Я забыл сказать о главном. В комнате Лени висел портрет Петра Лещенко, переснятый с пакета пластинки.
И это поставили ему в вину. В те годы на стенах должны были висеть только изображения обожествляемых вождей.
Через много лет, в семьдесят шестом, мы вновь собрались на кухне квартиры известного геолога, лауреата Госпремии Леонида Калмыкова, и хотя нас стало меньше, комната стала теснее. Погрузнели мы, раздались — один лишь бывший чемпион Международных студенческих игр баскетболист Валера Осипов весил под двести килограмм.
Мы сварили все тот же глинтвейн, только водки добавили для крепости. Смотрели на портрет Лещенко и слушали его пластинки.
То ли время помяло нас сильно, то ли постарели мы, но не действовала на нас «печаль хрустальная».
А может быть, отчасти в запрете этой музыки и было ее необычайное обаяние?
Может быть.
Мы слушали танго Лещенко и вспоминали молодость.
И воспоминания наши были светлы и добры. Как будто не выгоняли Леню Калмыкова из института, как будто у каждого из нас отцы не попали под тяжелый абакумовский каток.
Почему-то плохое забывается быстрее, а может, мы сами гоним от себя эти воспоминания, боясь, что все может повториться опять.
Ах, Петр Лещенко, Петр Лещенко! Он погиб в лагере в социалистической Румынии, не зная, что стал кумиром нескольких поколений своих соотечественников.
Песни его любили все. Мои соседи по дому на Грузинском Валу, работяги из депо Москва-Белорусская и люди, обремененные властью.

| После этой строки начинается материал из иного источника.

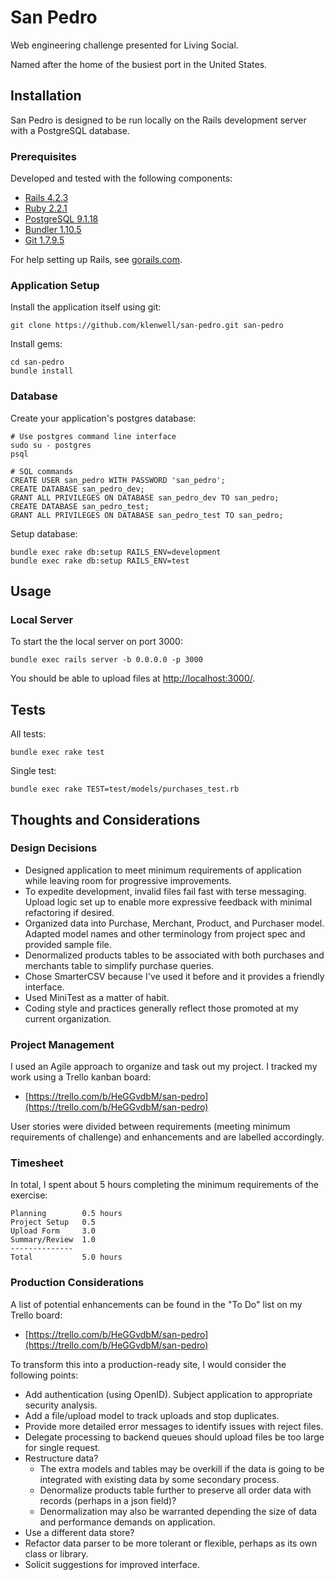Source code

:# San Pedro
Web engineering challenge presented for Living Social.

Named after the home of the busiest port in the United States.

## Installation
San Pedro is designed to be run locally on the Rails development server with
a PostgreSQL database.

### Prerequisites
Developed and tested with the following components:

- [Rails 4.2.3](http://rubyonrails.org/)
- [Ruby 2.2.1](https://www.ruby-lang.org/en/downloads/)
- [PostgreSQL 9.1.18](http://www.postgresql.org/)
- [Bundler 1.10.5](http://bundler.io/)
- [Git 1.7.9.5](http://git-scm.com/)

For help setting up Rails, see [gorails.com](https://gorails.com/setup/).

### Application Setup
Install the application itself using git:

    git clone https://github.com/klenwell/san-pedro.git san-pedro

Install gems:

    cd san-pedro
    bundle install

### Database

Create your application's postgres database:

    # Use postgres command line interface
    sudo su - postgres
    psql

    # SQL commands
    CREATE USER san_pedro WITH PASSWORD 'san_pedro';
    CREATE DATABASE san_pedro_dev;
    GRANT ALL PRIVILEGES ON DATABASE san_pedro_dev TO san_pedro;
    CREATE DATABASE san_pedro_test;
    GRANT ALL PRIVILEGES ON DATABASE san_pedro_test TO san_pedro;

Setup database:

    bundle exec rake db:setup RAILS_ENV=development
    bundle exec rake db:setup RAILS_ENV=test


## Usage
### Local Server

To start the the local server on port 3000:

    bundle exec rails server -b 0.0.0.0 -p 3000

You should be able to upload files at [http://localhost:3000/](http://localhost:3000/).


## Tests
All tests:

    bundle exec rake test

Single test:

    bundle exec rake TEST=test/models/purchases_test.rb


## Thoughts and Considerations
### Design Decisions

- Designed application to meet minimum requirements of application while leaving room for progressive improvements.
- To expedite development, invalid files fail fast with terse messaging. Upload logic set up to enable more expressive feedback with minimal refactoring if desired.
- Organized data into Purchase, Merchant, Product, and Purchaser model. Adapted model names and other terminology from project spec and provided sample file.
- Denormalized products tables to be associated with both purchases and merchants table to simplify purchase queries.
- Chose SmarterCSV because I've used it before and it provides a friendly interface.
- Used MiniTest as a matter of habit.
- Coding style and practices generally reflect those promoted at my current organization.

### Project Management
I used an Agile approach to organize and task out my project. I tracked my work
using a Trello kanban board:

- [https://trello.com/b/HeGGvdbM/san-pedro](https://trello.com/b/HeGGvdbM/san-pedro)

User stories were divided between requirements (meeting minimum requirements of challenge)
and enhancements and are labelled accordingly.

### Timesheet
In total, I spent about 5 hours completing the minimum requirements of the exercise:

    Planning        0.5 hours
    Project Setup   0.5
    Upload Form     3.0
    Summary/Review  1.0
    --------------
    Total           5.0 hours

### Production Considerations
A list of potential enhancements can be found in the "To Do" list on my Trello board:

- [https://trello.com/b/HeGGvdbM/san-pedro](https://trello.com/b/HeGGvdbM/san-pedro)

To transform this into a production-ready site, I would consider the following points:

- Add authentication (using OpenID). Subject application to appropriate security analysis.
- Add a file/upload model to track uploads and stop duplicates.
- Provide more detailed error messages to identify issues with reject files.
- Delegate processing to backend queues should upload files be too large for single request.
- Restructure data?
  - The extra models and tables may be overkill if the data is going to be integrated with existing data by some secondary process.
  - Denormalize products table further to preserve all order data with records (perhaps in a json field)?
  - Denormalization may also be warranted depending the size of data and performance demands on application.
- Use a different data store?
- Refactor data parser to be more tolerant or flexible, perhaps as its own class or library.
- Solicit suggestions for improved interface.
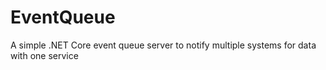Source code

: # EventQueue
A simple .NET Core event queue server to notify multiple systems for data with one service
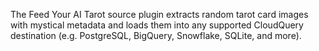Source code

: The Feed Your AI Tarot source plugin extracts random tarot card images with mystical metadata and loads them into any supported CloudQuery destination (e.g. PostgreSQL, BigQuery, Snowflake, SQLite, and more).
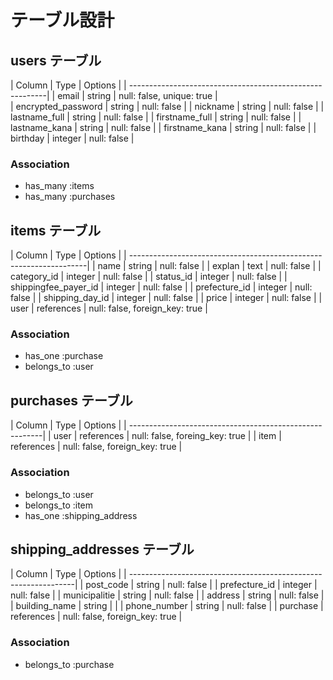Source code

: # テーブル設計

## users テーブル

| Column             | Type    | Options                   |
| ---------------------------------------------------------|
| email              | string  | null: false, unique: true |  
| encrypted_password | string  | null: false               |
| nickname           | string  | null: false               |
| lastname_full      | string  | null: false               |
| firstname_full     | string  | null: false               |
| lastname_kana      | string  | null: false               |
| firstname_kana     | string  | null: false               |
| birthday           | integer | null: false               |

### Association
- has_many :items
- has_many :purchases

## items テーブル

| Column               | Type       | Options                        |
| -------------------------------------------------------------------|
| name                 | string     | null: false                    |
| explan               | text       | null: false                    |
| category_id          | integer    | null: false                    |
| status_id            | integer    | null: false                    |
| shippingfee_payer_id | integer    | null: false                    |
| prefecture_id        | integer    | null: false                    |
| shipping_day_id      | integer    | null: false                    |
| price                | integer    | null: false                    |
| user                 | references | null: false, foreign_key: true |

### Association
- has_one :purchase
- belongs_to :user

## purchases テーブル

| Column    | Type       | Options                        |
| --------------------------------------------------------|
| user      | references | null: false, foreing_key: true |
| item      | references | null: false, foreign_key: true |

### Association
- belongs_to :user
- belongs_to :item
- has_one :shipping_address

## shipping_addresses テーブル

| Column            | Type       | Options                        |
| ----------------------------------------------------------------|
| post_code         | string     | null: false                    |
| prefecture_id     | integer    | null: false                    |
| municipalitie     | string     | null: false                    |
| address           | string     | null: false                    |
| building_name     | string     |                                |
| phone_number      | string     | null: false                    |
| purchase          | references | null: false, foreign_key: true |

### Association
- belongs_to :purchase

Последним разрешалось слушать кого угодно и держать дома любые пластинки. Мне несколько раз приходилось бывать в таких домах, где дети полувождей крутили на роскошных радиолах Лещенко, Глена Миллера, Дюка Эллингтона, заграничные записи Александра Вертинского. Им было можно все, но до той минуты, пока ночью в их дом не приезжали спокойные ребята с Лубянки и не уводили хозяев во внутреннюю тюрьму. Тогда немецкий шпион Петя Лещенко становился еще одной уликой в сфабрикованном деле.